*YOUR OBJECTIVE*. Comb through the entries for "Position" and pull out each line that holds it.

*TASK INPUTS*.
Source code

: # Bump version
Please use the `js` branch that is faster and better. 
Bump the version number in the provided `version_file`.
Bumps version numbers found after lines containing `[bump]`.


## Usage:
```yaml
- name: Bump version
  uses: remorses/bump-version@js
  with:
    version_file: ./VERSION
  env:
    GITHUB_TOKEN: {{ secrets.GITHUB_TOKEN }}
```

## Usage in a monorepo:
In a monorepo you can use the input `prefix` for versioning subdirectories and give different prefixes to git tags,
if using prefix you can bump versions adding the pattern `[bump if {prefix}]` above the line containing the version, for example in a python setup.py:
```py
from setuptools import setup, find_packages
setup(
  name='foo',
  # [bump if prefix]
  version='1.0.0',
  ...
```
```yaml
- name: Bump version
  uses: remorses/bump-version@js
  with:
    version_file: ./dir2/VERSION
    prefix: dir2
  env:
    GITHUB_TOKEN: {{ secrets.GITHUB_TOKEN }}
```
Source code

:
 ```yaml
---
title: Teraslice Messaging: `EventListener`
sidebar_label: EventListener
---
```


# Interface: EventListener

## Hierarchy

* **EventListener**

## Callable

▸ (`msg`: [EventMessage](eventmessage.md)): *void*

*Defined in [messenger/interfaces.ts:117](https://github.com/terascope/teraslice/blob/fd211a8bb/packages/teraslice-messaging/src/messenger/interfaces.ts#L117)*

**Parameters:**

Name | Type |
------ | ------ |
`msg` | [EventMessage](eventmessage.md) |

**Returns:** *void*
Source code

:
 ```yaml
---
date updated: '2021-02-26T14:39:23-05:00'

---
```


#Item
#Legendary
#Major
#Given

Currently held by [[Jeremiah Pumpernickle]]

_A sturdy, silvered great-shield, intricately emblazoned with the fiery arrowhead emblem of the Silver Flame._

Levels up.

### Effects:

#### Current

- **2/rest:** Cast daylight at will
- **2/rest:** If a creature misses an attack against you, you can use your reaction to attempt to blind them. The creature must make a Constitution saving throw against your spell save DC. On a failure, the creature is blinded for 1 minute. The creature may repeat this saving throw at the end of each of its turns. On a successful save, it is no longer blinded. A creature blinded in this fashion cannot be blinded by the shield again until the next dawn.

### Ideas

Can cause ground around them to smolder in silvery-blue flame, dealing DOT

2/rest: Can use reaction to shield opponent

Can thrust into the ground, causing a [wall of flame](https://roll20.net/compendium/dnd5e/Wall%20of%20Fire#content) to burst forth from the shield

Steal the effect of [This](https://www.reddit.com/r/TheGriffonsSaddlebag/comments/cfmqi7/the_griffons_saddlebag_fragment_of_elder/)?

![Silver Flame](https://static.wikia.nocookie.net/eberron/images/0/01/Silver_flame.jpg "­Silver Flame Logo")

---

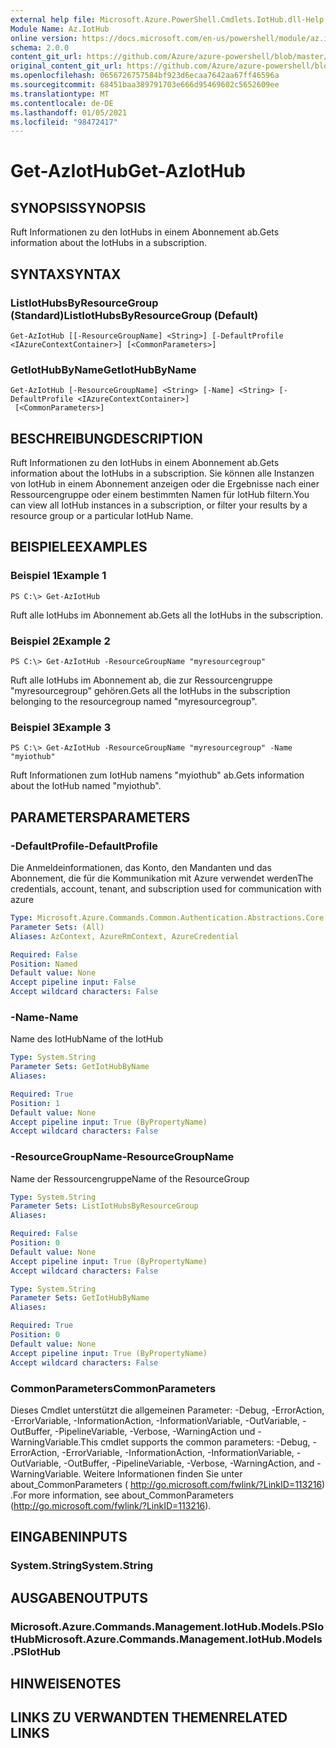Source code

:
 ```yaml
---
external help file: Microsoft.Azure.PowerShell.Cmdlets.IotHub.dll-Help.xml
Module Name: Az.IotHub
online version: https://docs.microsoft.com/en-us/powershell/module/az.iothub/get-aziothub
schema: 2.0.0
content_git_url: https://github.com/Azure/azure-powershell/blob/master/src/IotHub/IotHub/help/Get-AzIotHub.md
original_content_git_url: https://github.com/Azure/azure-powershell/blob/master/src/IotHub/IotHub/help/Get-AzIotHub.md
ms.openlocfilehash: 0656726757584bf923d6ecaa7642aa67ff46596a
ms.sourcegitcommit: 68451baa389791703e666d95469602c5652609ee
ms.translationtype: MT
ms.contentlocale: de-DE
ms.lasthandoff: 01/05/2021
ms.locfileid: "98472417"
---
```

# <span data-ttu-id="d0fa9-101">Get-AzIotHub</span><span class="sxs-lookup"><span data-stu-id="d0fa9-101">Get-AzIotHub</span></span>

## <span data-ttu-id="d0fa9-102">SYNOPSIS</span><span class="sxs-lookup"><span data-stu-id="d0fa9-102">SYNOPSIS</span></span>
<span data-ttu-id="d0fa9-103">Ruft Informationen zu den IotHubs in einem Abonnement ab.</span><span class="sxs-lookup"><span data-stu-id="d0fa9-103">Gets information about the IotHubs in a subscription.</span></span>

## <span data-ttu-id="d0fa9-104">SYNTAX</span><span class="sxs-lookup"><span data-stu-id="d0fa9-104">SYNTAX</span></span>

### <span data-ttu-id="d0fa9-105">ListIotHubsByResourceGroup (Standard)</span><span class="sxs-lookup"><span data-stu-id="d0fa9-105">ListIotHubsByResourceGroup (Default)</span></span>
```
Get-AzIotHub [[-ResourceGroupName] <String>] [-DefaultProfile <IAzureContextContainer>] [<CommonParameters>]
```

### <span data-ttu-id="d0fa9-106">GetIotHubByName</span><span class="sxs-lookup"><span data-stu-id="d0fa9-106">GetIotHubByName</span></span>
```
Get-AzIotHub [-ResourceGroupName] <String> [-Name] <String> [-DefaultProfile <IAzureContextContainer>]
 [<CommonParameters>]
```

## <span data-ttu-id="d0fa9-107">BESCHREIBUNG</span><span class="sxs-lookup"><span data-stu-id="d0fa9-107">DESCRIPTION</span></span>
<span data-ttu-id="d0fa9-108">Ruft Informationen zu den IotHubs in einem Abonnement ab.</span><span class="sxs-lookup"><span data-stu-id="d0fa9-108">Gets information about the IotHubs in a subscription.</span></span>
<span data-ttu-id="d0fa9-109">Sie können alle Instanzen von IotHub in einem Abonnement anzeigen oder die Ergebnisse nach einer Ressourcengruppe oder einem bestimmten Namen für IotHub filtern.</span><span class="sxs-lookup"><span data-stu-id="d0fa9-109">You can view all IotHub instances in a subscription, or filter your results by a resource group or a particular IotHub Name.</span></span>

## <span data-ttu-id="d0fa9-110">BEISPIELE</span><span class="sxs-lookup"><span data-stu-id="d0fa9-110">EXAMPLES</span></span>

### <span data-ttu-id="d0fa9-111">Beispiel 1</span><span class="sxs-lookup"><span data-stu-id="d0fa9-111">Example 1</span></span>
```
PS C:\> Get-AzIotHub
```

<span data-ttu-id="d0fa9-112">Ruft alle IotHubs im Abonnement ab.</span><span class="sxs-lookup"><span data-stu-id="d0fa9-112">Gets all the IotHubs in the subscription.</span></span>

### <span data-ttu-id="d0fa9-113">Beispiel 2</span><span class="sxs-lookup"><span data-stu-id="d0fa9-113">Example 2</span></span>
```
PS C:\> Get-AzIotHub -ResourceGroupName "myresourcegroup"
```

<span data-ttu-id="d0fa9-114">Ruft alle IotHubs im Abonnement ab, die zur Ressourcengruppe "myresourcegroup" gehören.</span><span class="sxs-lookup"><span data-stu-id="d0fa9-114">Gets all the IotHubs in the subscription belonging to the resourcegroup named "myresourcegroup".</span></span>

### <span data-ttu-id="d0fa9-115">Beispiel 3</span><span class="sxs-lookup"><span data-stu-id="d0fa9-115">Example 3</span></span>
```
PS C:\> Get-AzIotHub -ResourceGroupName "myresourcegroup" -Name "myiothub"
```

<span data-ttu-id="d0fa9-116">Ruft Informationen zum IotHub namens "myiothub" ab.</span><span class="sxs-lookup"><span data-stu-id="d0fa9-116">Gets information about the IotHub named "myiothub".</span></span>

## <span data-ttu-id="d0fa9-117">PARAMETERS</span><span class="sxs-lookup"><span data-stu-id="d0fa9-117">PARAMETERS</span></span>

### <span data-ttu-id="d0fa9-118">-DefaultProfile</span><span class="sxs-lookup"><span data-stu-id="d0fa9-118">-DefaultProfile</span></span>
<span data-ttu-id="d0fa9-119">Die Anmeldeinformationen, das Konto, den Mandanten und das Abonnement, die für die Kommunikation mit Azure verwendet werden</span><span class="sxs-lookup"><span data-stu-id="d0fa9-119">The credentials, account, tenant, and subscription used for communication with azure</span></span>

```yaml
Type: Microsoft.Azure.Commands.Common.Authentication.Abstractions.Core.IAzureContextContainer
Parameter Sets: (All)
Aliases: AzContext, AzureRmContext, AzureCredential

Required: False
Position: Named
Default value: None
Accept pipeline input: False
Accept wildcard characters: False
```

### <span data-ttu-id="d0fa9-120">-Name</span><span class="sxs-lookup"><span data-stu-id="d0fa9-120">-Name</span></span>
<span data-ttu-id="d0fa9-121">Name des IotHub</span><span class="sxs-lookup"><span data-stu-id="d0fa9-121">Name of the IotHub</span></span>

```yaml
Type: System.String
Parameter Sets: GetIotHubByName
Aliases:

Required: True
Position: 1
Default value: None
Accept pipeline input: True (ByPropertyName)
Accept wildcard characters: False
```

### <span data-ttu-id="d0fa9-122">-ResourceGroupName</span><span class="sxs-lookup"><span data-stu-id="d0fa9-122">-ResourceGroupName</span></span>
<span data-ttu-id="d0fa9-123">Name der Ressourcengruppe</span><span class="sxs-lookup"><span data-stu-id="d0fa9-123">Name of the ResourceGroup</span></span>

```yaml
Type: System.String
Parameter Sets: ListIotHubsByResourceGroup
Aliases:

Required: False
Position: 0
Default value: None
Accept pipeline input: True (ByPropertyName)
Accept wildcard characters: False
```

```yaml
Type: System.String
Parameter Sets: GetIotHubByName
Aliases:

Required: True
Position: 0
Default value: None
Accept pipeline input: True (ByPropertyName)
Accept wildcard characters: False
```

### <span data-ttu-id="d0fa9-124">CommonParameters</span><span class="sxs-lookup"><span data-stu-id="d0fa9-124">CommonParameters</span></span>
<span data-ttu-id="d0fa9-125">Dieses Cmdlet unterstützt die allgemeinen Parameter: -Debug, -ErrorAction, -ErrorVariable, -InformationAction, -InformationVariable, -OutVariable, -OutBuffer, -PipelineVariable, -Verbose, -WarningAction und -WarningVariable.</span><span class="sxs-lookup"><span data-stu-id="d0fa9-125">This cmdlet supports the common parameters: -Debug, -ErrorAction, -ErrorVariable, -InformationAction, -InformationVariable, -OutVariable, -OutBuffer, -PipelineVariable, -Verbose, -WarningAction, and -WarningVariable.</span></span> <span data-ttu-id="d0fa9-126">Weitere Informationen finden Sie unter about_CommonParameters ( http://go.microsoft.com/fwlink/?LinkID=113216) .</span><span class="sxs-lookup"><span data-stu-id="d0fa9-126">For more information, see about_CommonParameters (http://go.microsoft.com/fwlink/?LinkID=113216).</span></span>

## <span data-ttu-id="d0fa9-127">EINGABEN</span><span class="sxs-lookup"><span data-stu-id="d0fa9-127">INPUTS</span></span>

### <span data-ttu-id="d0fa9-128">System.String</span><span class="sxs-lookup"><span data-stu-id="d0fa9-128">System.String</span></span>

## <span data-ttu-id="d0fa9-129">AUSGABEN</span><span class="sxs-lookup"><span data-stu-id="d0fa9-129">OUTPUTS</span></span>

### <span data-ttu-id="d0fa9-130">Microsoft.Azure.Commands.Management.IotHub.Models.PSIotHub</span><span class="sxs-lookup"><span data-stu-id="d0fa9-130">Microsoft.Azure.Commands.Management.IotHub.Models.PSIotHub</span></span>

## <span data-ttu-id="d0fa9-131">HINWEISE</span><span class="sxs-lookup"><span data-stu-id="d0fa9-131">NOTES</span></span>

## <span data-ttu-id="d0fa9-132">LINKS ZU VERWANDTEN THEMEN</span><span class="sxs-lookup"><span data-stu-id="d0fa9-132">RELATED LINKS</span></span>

*RESPONSE AREA*.
Position: Named
Position: 1
Position: 0
Position: 0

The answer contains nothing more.